28 JANUARY 1938, Page 28

A BATTLEFIELD

Australian Summer. By Neville Cardus. (Jonathan Cape. 7s. 6d.)

CRICKET in England is a religion for men, which has not yet had its Pope Joan. Mr. Neville Cardus will almost certainly be indignant at finding his Australian Summer assigned to a woman for review. He is not likely to be appeased by such picturesque irrelevant excuses as that the reviewer in youth bought golf balls from Victor Trumper, had teeth stopped by Mr. M. A. Noble, and for a time shared a governess with the elder brother of Mr. G. 0. Allen. Nationality is the only plea which has any chance of availing, and it is hereby put forward, with a quotation from Mr. Cardus' own description of the Melbourne crowd : " women are as numerous almost as men, and they scream all day long."

So they do. The atmosphere in which Australian Test Matches are conducted is, as Mr. Cardus recognises, an atmosphere of war, and in war it is legitimate for women tc scream. One of our national poets puts it neatly : " A spectator's leg was broken from just merely looking on."

Surely no English series ever called for such a deal of warlike metaphor as is here set forth. You find Barnett hitting a four in the manner of " a man in a beleaguered city attempting a sortie," " death-or-glory hitting " from somebody else, " the cordon of Australia's counter-attack," the sapper sapped, a standard-bearer (Barnett again) seizing " the bullet-ridden English colours." " By heavens," cries the war-correspondent, Mr. -Cardus himself, " what a game this cricket is in Australia, what a battleground, not to say a shambles, is made of a cricket- field." So it is. The men who get their practice on concrete wickets, or wickets made of railway sleepers, or.wickets not made at all must have an outlook different from that of English cricketers who take green grass for granted.

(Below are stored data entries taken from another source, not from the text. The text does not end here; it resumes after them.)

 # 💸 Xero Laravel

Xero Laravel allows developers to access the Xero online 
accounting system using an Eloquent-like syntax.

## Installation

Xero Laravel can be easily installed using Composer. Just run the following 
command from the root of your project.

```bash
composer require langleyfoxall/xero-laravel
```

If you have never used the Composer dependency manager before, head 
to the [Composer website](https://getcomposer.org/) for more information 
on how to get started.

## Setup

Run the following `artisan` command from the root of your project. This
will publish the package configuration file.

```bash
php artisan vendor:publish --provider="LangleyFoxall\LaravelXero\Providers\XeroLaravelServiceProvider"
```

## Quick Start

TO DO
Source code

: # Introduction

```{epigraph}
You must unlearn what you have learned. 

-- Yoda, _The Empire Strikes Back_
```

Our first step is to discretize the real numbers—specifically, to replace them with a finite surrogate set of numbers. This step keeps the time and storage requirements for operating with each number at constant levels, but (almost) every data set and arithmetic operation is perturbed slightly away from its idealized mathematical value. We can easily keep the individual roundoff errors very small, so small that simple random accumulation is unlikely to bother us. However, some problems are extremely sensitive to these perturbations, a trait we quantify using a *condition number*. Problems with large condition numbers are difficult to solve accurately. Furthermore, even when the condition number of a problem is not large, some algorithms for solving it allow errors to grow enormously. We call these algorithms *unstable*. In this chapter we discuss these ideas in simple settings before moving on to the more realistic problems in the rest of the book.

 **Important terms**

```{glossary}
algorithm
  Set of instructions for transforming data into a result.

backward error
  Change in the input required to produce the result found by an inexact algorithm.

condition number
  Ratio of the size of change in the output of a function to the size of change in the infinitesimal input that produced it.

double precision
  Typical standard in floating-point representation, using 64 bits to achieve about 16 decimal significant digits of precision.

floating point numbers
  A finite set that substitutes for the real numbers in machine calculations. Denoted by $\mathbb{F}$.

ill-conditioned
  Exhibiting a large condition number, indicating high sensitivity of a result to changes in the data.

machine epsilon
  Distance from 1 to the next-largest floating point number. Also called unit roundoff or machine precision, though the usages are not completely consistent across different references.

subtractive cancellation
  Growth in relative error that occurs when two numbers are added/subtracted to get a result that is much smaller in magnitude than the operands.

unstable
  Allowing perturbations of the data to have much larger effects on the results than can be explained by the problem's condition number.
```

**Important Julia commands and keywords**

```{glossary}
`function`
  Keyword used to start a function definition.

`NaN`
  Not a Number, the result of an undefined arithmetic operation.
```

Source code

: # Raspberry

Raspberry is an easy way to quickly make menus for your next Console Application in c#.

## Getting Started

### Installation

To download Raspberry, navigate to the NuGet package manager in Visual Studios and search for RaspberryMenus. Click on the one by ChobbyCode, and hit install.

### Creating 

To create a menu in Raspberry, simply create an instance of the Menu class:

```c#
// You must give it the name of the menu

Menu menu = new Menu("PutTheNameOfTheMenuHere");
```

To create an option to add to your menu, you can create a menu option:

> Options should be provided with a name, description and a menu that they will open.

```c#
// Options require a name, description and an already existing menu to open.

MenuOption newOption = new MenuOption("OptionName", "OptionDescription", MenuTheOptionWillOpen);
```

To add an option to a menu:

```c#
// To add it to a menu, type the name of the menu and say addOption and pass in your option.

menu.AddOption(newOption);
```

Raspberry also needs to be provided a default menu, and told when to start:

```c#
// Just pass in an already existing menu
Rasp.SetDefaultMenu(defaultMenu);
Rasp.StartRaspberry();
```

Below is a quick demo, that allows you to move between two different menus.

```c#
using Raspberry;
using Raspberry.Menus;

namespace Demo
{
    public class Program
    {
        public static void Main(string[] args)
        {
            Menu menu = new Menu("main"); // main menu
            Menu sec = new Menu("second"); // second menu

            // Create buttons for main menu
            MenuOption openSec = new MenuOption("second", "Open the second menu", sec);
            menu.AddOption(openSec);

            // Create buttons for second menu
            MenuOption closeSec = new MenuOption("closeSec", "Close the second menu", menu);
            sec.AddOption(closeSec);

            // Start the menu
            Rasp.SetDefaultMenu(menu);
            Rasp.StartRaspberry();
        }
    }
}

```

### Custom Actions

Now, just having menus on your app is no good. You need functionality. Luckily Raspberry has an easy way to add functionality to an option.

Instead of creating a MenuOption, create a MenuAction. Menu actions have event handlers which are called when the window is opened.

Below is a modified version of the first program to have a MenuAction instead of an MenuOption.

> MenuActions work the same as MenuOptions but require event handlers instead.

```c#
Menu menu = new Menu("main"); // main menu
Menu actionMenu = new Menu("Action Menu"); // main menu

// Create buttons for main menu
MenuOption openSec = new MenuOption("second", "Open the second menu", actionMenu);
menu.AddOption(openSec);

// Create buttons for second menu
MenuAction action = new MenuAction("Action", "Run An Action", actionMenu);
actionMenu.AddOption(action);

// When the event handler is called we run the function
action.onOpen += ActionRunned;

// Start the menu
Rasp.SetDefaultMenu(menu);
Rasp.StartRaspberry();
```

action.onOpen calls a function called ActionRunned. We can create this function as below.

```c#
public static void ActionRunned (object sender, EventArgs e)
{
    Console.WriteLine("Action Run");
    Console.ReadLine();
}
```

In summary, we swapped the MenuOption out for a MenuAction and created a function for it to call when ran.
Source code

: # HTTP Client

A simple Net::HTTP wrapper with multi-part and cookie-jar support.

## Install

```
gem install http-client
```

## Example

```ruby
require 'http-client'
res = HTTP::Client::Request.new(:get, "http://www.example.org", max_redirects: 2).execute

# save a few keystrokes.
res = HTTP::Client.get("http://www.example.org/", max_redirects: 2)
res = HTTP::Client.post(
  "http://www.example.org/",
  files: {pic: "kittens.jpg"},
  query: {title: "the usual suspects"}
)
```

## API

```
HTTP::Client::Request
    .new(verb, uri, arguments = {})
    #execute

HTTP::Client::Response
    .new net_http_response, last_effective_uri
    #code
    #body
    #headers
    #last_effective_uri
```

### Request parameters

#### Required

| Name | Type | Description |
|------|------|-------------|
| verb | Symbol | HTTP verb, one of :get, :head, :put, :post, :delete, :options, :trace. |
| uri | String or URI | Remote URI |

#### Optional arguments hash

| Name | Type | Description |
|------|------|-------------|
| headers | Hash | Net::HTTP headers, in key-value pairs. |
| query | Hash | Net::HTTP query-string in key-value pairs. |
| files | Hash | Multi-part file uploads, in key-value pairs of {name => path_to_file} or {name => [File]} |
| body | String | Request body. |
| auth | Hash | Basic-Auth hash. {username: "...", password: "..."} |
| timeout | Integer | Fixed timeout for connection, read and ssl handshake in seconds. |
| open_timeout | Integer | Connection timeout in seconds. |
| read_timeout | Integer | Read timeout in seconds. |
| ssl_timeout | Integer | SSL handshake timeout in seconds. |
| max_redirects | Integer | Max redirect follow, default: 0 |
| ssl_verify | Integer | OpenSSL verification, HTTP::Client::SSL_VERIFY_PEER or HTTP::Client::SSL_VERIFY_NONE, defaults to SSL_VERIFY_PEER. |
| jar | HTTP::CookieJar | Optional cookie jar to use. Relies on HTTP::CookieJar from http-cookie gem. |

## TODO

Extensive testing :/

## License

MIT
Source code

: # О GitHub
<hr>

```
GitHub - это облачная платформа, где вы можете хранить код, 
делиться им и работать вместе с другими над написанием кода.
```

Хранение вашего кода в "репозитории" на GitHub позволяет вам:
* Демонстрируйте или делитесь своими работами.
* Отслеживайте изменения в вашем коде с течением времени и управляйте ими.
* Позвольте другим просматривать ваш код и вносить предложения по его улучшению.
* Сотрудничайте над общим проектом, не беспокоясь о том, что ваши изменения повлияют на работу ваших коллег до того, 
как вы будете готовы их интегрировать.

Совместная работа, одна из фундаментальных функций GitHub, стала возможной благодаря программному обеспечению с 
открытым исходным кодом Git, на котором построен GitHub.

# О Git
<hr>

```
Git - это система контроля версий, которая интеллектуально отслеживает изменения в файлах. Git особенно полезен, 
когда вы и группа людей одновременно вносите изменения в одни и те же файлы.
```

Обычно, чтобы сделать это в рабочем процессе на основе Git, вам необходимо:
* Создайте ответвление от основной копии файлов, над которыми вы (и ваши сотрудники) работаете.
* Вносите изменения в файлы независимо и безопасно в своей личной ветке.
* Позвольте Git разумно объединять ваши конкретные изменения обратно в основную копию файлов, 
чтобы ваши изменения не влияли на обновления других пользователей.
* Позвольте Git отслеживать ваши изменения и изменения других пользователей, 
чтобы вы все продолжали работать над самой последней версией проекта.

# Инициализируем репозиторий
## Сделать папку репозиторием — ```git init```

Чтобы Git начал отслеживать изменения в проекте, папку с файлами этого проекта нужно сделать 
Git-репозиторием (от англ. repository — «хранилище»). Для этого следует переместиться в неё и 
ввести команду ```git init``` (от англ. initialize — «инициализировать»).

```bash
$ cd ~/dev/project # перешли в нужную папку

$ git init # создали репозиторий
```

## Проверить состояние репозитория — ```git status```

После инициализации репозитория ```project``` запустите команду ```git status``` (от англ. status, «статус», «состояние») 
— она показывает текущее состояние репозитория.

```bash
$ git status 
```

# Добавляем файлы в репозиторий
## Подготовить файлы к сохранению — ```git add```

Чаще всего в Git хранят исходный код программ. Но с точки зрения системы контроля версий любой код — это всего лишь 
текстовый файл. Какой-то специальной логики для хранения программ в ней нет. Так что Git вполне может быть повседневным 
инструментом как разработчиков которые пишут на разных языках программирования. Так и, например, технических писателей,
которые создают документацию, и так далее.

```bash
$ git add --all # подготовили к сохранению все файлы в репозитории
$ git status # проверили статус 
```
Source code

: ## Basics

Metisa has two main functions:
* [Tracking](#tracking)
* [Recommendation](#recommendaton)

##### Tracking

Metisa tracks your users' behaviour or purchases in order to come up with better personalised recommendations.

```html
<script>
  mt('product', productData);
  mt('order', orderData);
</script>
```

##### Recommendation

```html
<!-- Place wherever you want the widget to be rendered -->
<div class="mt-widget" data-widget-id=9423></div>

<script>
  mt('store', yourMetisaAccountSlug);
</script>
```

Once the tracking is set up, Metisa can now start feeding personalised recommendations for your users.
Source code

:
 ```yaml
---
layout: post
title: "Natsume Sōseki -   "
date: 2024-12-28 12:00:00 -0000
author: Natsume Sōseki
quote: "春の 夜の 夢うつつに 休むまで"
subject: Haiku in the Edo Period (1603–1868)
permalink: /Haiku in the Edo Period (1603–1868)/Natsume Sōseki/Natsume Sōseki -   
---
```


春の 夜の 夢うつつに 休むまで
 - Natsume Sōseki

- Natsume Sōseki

This book is a delightful one. Its simple plan is to recount the incidents and emotions of each day's Test Match play, followed by the match-card's shorthand account of the state of the game. It is an excellent plan, allowing the reader his full share of excitement, and communicating in a remarkable wa) the intensity of feeling, amounting sometimes to physical strain, which thunderously hangs about each one of these contests. There is generous appreciation of Australian strength, knowledgeable criticism of weakness. At the book's end come three brief studies of character and performance ; Hammond, Bradman, Larwood. Anyone who still cares to remember the body-line controversy will know just what to think of it when he has read these 14 sane pages. Indeed, the imperturbable good temper of the whole book is notable.

Herbalist Gerard says of the author's eponymous plant, Carduus benedictus, that it is " good to be laid upon the bitings of mad dogs, serpents, spiders, or any venemous beasts what- soever." Australian papers, please copy. HELEN SIMPSON.